In another leadership re-set, newly appointed Prime Minister Chris Hipkins has announced Dr Ayesha Verrall is the new Minister of Health, replacing Andrew Little.
She is the first woman in the role for 17 years.
Hipkins announced the changes on Tuesday, with Little picking up the public service and defence portfolios in addition to his other roles in security, Treaty of Waitangi negotiations and the ongoing response to the 2019 Christchurch terror attacks.
Another Wellington MP, Barbara Edmonds, was appointed Associate Minister of Health, with responsibilities for Pasifika health and housing.
“She said ‘I don’t want to talk, I just want to listen’. And that’s rare for a politician.”
The change marks a major promotion for Verrall — a Wellington Labour list MP — from her roles as associate health minister, COVID-19 response minister, research, science and innovation minister, and minister for seniors.
New Zealand Nurses Organisation Tōpūtanga Tapuhi Kaitiaki o Aotearoa (NZNO) chief executive Paul Goulter immediately welcomed her to the role.

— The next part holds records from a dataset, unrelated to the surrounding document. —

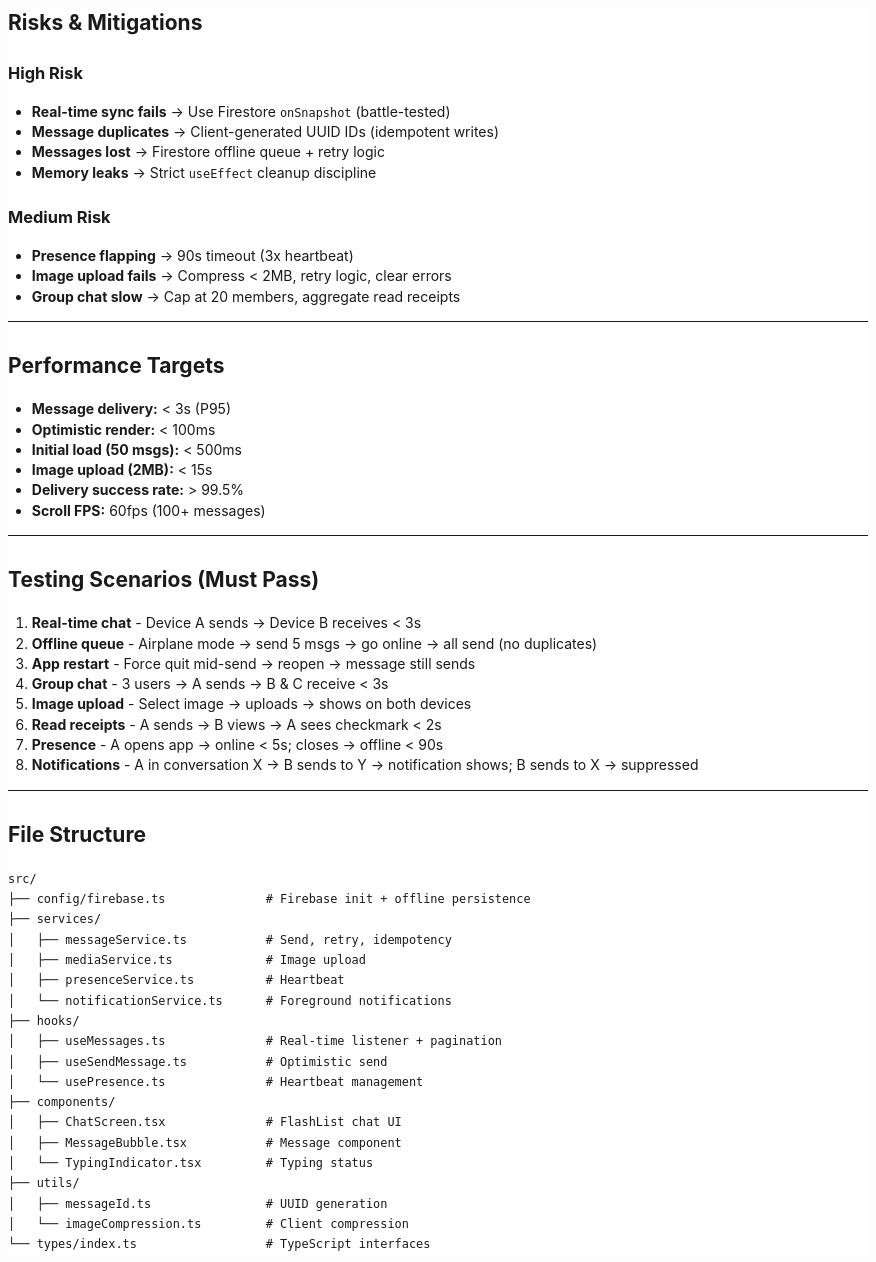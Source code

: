 
## Risks & Mitigations

### High Risk
- **Real-time sync fails** → Use Firestore `onSnapshot` (battle-tested)
- **Message duplicates** → Client-generated UUID IDs (idempotent writes)
- **Messages lost** → Firestore offline queue + retry logic
- **Memory leaks** → Strict `useEffect` cleanup discipline

### Medium Risk
- **Presence flapping** → 90s timeout (3x heartbeat)
- **Image upload fails** → Compress < 2MB, retry logic, clear errors
- **Group chat slow** → Cap at 20 members, aggregate read receipts

---

## Performance Targets

- **Message delivery:** < 3s (P95)
- **Optimistic render:** < 100ms
- **Initial load (50 msgs):** < 500ms
- **Image upload (2MB):** < 15s
- **Delivery success rate:** > 99.5%
- **Scroll FPS:** 60fps (100+ messages)

---

## Testing Scenarios (Must Pass)

1. **Real-time chat** - Device A sends → Device B receives < 3s
2. **Offline queue** - Airplane mode → send 5 msgs → go online → all send (no duplicates)
3. **App restart** - Force quit mid-send → reopen → message still sends
4. **Group chat** - 3 users → A sends → B & C receive < 3s
5. **Image upload** - Select image → uploads → shows on both devices
6. **Read receipts** - A sends → B views → A sees checkmark < 2s
7. **Presence** - A opens app → online < 5s; closes → offline < 90s
8. **Notifications** - A in conversation X → B sends to Y → notification shows; B sends to X → suppressed

---

## File Structure

```
src/
├── config/firebase.ts              # Firebase init + offline persistence
├── services/
│   ├── messageService.ts           # Send, retry, idempotency
│   ├── mediaService.ts             # Image upload
│   ├── presenceService.ts          # Heartbeat
│   └── notificationService.ts      # Foreground notifications
├── hooks/
│   ├── useMessages.ts              # Real-time listener + pagination
│   ├── useSendMessage.ts           # Optimistic send
│   └── usePresence.ts              # Heartbeat management
├── components/
│   ├── ChatScreen.tsx              # FlashList chat UI
│   ├── MessageBubble.tsx           # Message component
│   └── TypingIndicator.tsx         # Typing status
├── utils/
│   ├── messageId.ts                # UUID generation
│   └── imageCompression.ts         # Client compression
└── types/index.ts                  # TypeScript interfaces
```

“We know Ms Verrall is aware of the urgent need to lift the number of trained and qualified nurses and to ensure pay and conditions are equal across the health system.”
He said Verrall’s greatest challenges in the role would be the ongoing pay equity dispute and lack of pay parity for members.
NZNO kaiwhakahaere Kerri Nuku said Verrall would bring practical knowledge of the health sector to the role and a “really genuine approach”.
As a guest to the indigenous nurses Aotearoa conference and hui ā-tau in 2021, Verrall had impressed attendees, Nuku said.
“She said ‘I don’t want to talk, I just want to listen’. And that’s rare for a politician.
“She wasn’t looking for a big fanfare or acknowledgement, she just wanted to understand the issues.”
Nuku said she was optimistic of positive change for members with Verrall at the helm because she is a woman, and has practical experience of the sector.
“The reality is she does bring a different, diverse world view, and I think that’s a valuable thing.”
NZNO president Anne Daniels said pay parity needed to be the “major priority” for Verrall.
Andrew Little said in November that nurses in aged care, iwi and Pasifika health providers and hospices would be paid the same rates as Te Whatu Ora. However primary health care nurses employed by GPs were excluded as there was no evidence of a pay gap, he said.
Daniels said: “It’s just not fair or ethical for nurses, no matter where they work, to be paid differently just because they have a different employer. They are doing the same job.”
Daniels thanked Little for his willingness to meet NZNO and its members. “For that, I have to give him credit — for keeping the door open and the conversation going.”
After completing her medical degree at Otago University, Verrall worked as a junior doctor at Wellington Hospital, completed specialist training in Singapore and researched tuberculosis in Indonesia.
She is an expert on vaccines, tuberculosis and COVID-19, and, as health minister, follows in the footsteps of two leading Labour women. Former prime minister Helen Clark served in the role from January 1989 to November 1990, and Dame Annette King took on the role for five years from December 1999 to October 2005.
Announcing Verrall’s promotion associate to health minister, Hipkins said she brought two decades of health sector experience to the role.
“An infectious diseases expert, she brings almost 20 years of knowledge of how our health system works and of course how it could be improved.”
While Little had done a “fantastic” job at leading the health reforms, Hipkins said Verrall was “the right person to lead us through the next phase which is on health delivery”.
Little – who outraged nurses last year when he denied there was a health crisis and has been mired in a back pay, and pay equity dispute with NZNO – retained his “full confidence” as a minister, Hipkins said. “He is absolutely an integral member of our team.”